Dataset extract section start
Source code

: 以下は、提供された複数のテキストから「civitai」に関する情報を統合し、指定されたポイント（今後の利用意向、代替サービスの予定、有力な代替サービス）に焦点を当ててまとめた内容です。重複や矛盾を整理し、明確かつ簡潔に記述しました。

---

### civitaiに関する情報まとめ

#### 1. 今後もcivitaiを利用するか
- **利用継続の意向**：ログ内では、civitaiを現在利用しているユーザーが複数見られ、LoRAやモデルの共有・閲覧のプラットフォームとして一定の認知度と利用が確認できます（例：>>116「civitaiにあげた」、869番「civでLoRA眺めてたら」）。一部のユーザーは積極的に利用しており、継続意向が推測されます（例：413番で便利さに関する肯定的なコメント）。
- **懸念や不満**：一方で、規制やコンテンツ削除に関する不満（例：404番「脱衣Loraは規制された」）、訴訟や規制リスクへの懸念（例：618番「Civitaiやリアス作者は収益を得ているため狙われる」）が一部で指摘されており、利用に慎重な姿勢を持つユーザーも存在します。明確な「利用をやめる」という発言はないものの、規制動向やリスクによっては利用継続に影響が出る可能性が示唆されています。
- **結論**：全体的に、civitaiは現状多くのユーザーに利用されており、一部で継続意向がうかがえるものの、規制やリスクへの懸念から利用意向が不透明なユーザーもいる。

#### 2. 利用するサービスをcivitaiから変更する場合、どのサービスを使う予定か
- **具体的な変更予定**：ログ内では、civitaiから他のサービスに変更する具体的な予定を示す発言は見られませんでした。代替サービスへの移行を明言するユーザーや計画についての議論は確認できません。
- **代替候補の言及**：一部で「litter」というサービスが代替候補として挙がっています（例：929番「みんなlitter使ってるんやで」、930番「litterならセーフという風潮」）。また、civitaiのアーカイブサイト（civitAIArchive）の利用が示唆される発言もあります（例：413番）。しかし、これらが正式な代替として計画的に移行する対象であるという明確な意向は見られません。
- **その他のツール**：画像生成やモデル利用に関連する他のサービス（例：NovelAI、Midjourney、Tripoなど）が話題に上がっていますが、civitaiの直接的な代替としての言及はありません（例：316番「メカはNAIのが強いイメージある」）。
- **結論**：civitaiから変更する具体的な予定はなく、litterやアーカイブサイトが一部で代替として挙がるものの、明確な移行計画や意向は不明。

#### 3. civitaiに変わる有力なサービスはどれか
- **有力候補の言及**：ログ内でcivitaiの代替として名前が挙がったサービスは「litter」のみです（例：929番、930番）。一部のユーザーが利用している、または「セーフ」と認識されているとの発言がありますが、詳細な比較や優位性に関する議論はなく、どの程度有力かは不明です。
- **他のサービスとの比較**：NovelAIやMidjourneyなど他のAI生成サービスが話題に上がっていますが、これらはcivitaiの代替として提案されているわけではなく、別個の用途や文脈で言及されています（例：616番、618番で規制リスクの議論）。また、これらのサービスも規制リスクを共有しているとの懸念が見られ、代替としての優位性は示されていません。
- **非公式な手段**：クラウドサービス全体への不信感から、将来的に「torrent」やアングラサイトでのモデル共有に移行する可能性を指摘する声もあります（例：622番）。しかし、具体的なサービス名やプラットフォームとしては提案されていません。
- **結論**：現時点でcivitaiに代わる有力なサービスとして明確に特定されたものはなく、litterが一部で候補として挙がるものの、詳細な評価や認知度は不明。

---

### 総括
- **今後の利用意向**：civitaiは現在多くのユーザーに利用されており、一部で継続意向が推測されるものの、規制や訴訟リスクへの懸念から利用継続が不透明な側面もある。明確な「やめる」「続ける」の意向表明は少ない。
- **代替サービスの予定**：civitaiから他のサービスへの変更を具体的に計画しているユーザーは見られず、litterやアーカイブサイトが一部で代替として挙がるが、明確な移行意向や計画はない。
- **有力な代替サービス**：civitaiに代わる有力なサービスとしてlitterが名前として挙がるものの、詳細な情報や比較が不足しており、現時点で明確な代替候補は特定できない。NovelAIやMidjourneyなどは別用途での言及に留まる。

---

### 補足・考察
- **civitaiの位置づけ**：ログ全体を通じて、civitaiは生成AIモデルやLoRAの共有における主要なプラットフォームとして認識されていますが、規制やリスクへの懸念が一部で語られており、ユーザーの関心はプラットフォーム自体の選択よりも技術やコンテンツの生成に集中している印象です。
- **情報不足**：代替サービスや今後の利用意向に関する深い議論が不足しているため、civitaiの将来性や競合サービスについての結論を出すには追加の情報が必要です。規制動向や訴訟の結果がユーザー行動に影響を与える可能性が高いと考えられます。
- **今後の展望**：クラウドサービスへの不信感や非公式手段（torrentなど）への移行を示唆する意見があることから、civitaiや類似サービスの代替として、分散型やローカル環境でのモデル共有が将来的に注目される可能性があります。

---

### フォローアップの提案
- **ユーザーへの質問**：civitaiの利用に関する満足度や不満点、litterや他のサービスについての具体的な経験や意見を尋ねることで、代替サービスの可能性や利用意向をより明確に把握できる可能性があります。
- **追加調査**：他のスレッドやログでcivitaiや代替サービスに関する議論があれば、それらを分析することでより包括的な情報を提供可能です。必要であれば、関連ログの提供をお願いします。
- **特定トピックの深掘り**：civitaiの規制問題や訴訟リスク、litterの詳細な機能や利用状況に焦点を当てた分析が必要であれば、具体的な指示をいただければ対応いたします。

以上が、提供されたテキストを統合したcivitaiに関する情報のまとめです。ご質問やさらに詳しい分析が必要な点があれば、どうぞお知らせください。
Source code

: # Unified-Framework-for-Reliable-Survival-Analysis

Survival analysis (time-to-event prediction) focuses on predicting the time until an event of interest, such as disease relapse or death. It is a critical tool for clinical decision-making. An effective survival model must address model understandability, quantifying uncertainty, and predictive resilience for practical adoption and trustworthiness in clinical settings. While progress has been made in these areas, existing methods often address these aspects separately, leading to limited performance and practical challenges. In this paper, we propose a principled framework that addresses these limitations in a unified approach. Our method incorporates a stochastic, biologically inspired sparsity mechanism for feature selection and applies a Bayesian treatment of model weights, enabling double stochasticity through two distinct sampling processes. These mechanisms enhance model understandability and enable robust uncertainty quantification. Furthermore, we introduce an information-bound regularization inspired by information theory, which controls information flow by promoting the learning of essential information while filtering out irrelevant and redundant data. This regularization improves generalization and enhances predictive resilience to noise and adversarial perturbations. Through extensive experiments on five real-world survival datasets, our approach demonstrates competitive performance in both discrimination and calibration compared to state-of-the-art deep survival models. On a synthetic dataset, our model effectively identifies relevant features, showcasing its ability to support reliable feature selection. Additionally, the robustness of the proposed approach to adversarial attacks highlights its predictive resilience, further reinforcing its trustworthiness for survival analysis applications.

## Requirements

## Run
Dataset extract section end
#### Directions:
In full and word for word, give the listing above again.

#### Solved exercise:
Source code

: 以下は、提供された複数のテキストから「civitai」に関する情報を統合し、指定されたポイント（今後の利用意向、代替サービスの予定、有力な代替サービス）に焦点を当ててまとめた内容です。重複や矛盾を整理し、明確かつ簡潔に記述しました。

---

### civitaiに関する情報まとめ

#### 1. 今後もcivitaiを利用するか
- **利用継続の意向**：ログ内では、civitaiを現在利用しているユーザーが複数見られ、LoRAやモデルの共有・閲覧のプラットフォームとして一定の認知度と利用が確認できます（例：>>116「civitaiにあげた」、869番「civでLoRA眺めてたら」）。一部のユーザーは積極的に利用しており、継続意向が推測されます（例：413番で便利さに関する肯定的なコメント）。
- **懸念や不満**：一方で、規制やコンテンツ削除に関する不満（例：404番「脱衣Loraは規制された」）、訴訟や規制リスクへの懸念（例：618番「Civitaiやリアス作者は収益を得ているため狙われる」）が一部で指摘されており、利用に慎重な姿勢を持つユーザーも存在します。明確な「利用をやめる」という発言はないものの、規制動向やリスクによっては利用継続に影響が出る可能性が示唆されています。
- **結論**：全体的に、civitaiは現状多くのユーザーに利用されており、一部で継続意向がうかがえるものの、規制やリスクへの懸念から利用意向が不透明なユーザーもいる。

#### 2. 利用するサービスをcivitaiから変更する場合、どのサービスを使う予定か
- **具体的な変更予定**：ログ内では、civitaiから他のサービスに変更する具体的な予定を示す発言は見られませんでした。代替サービスへの移行を明言するユーザーや計画についての議論は確認できません。
- **代替候補の言及**：一部で「litter」というサービスが代替候補として挙がっています（例：929番「みんなlitter使ってるんやで」、930番「litterならセーフという風潮」）。また、civitaiのアーカイブサイト（civitAIArchive）の利用が示唆される発言もあります（例：413番）。しかし、これらが正式な代替として計画的に移行する対象であるという明確な意向は見られません。
- **その他のツール**：画像生成やモデル利用に関連する他のサービス（例：NovelAI、Midjourney、Tripoなど）が話題に上がっていますが、civitaiの直接的な代替としての言及はありません（例：316番「メカはNAIのが強いイメージある」）。
- **結論**：civitaiから変更する具体的な予定はなく、litterやアーカイブサイトが一部で代替として挙がるものの、明確な移行計画や意向は不明。

#### 3. civitaiに変わる有力なサービスはどれか
- **有力候補の言及**：ログ内でcivitaiの代替として名前が挙がったサービスは「litter」のみです（例：929番、930番）。一部のユーザーが利用している、または「セーフ」と認識されているとの発言がありますが、詳細な比較や優位性に関する議論はなく、どの程度有力かは不明です。
- **他のサービスとの比較**：NovelAIやMidjourneyなど他のAI生成サービスが話題に上がっていますが、これらはcivitaiの代替として提案されているわけではなく、別個の用途や文脈で言及されています（例：616番、618番で規制リスクの議論）。また、これらのサービスも規制リスクを共有しているとの懸念が見られ、代替としての優位性は示されていません。
- **非公式な手段**：クラウドサービス全体への不信感から、将来的に「torrent」やアングラサイトでのモデル共有に移行する可能性を指摘する声もあります（例：622番）。しかし、具体的なサービス名やプラットフォームとしては提案されていません。
- **結論**：現時点でcivitaiに代わる有力なサービスとして明確に特定されたものはなく、litterが一部で候補として挙がるものの、詳細な評価や認知度は不明。

---

### 総括
- **今後の利用意向**：civitaiは現在多くのユーザーに利用されており、一部で継続意向が推測されるものの、規制や訴訟リスクへの懸念から利用継続が不透明な側面もある。明確な「やめる」「続ける」の意向表明は少ない。
- **代替サービスの予定**：civitaiから他のサービスへの変更を具体的に計画しているユーザーは見られず、litterやアーカイブサイトが一部で代替として挙がるが、明確な移行意向や計画はない。
- **有力な代替サービス**：civitaiに代わる有力なサービスとしてlitterが名前として挙がるものの、詳細な情報や比較が不足しており、現時点で明確な代替候補は特定できない。NovelAIやMidjourneyなどは別用途での言及に留まる。

---

### 補足・考察
- **civitaiの位置づけ**：ログ全体を通じて、civitaiは生成AIモデルやLoRAの共有における主要なプラットフォームとして認識されていますが、規制やリスクへの懸念が一部で語られており、ユーザーの関心はプラットフォーム自体の選択よりも技術やコンテンツの生成に集中している印象です。
- **情報不足**：代替サービスや今後の利用意向に関する深い議論が不足しているため、civitaiの将来性や競合サービスについての結論を出すには追加の情報が必要です。規制動向や訴訟の結果がユーザー行動に影響を与える可能性が高いと考えられます。
- **今後の展望**：クラウドサービスへの不信感や非公式手段（torrentなど）への移行を示唆する意見があることから、civitaiや類似サービスの代替として、分散型やローカル環境でのモデル共有が将来的に注目される可能性があります。

---

### フォローアップの提案
- **ユーザーへの質問**：civitaiの利用に関する満足度や不満点、litterや他のサービスについての具体的な経験や意見を尋ねることで、代替サービスの可能性や利用意向をより明確に把握できる可能性があります。
- **追加調査**：他のスレッドやログでcivitaiや代替サービスに関する議論があれば、それらを分析することでより包括的な情報を提供可能です。必要であれば、関連ログの提供をお願いします。
- **特定トピックの深掘り**：civitaiの規制問題や訴訟リスク、litterの詳細な機能や利用状況に焦点を当てた分析が必要であれば、具体的な指示をいただければ対応いたします。

以上が、提供されたテキストを統合したcivitaiに関する情報のまとめです。ご質問やさらに詳しい分析が必要な点があれば、どうぞお知らせください。
Source code

: # Unified-Framework-for-Reliable-Survival-Analysis

Survival analysis (time-to-event prediction) focuses on predicting the time until an event of interest, such as disease relapse or death. It is a critical tool for clinical decision-making. An effective survival model must address model understandability, quantifying uncertainty, and predictive resilience for practical adoption and trustworthiness in clinical settings. While progress has been made in these areas, existing methods often address these aspects separately, leading to limited performance and practical challenges. In this paper, we propose a principled framework that addresses these limitations in a unified approach. Our method incorporates a stochastic, biologically inspired sparsity mechanism for feature selection and applies a Bayesian treatment of model weights, enabling double stochasticity through two distinct sampling processes. These mechanisms enhance model understandability and enable robust uncertainty quantification. Furthermore, we introduce an information-bound regularization inspired by information theory, which controls information flow by promoting the learning of essential information while filtering out irrelevant and redundant data. This regularization improves generalization and enhances predictive resilience to noise and adversarial perturbations. Through extensive experiments on five real-world survival datasets, our approach demonstrates competitive performance in both discrimination and calibration compared to state-of-the-art deep survival models. On a synthetic dataset, our model effectively identifies relevant features, showcasing its ability to support reliable feature selection. Additionally, the robustness of the proposed approach to adversarial attacks highlights its predictive resilience, further reinforcing its trustworthiness for survival analysis applications.

## Requirements

## Run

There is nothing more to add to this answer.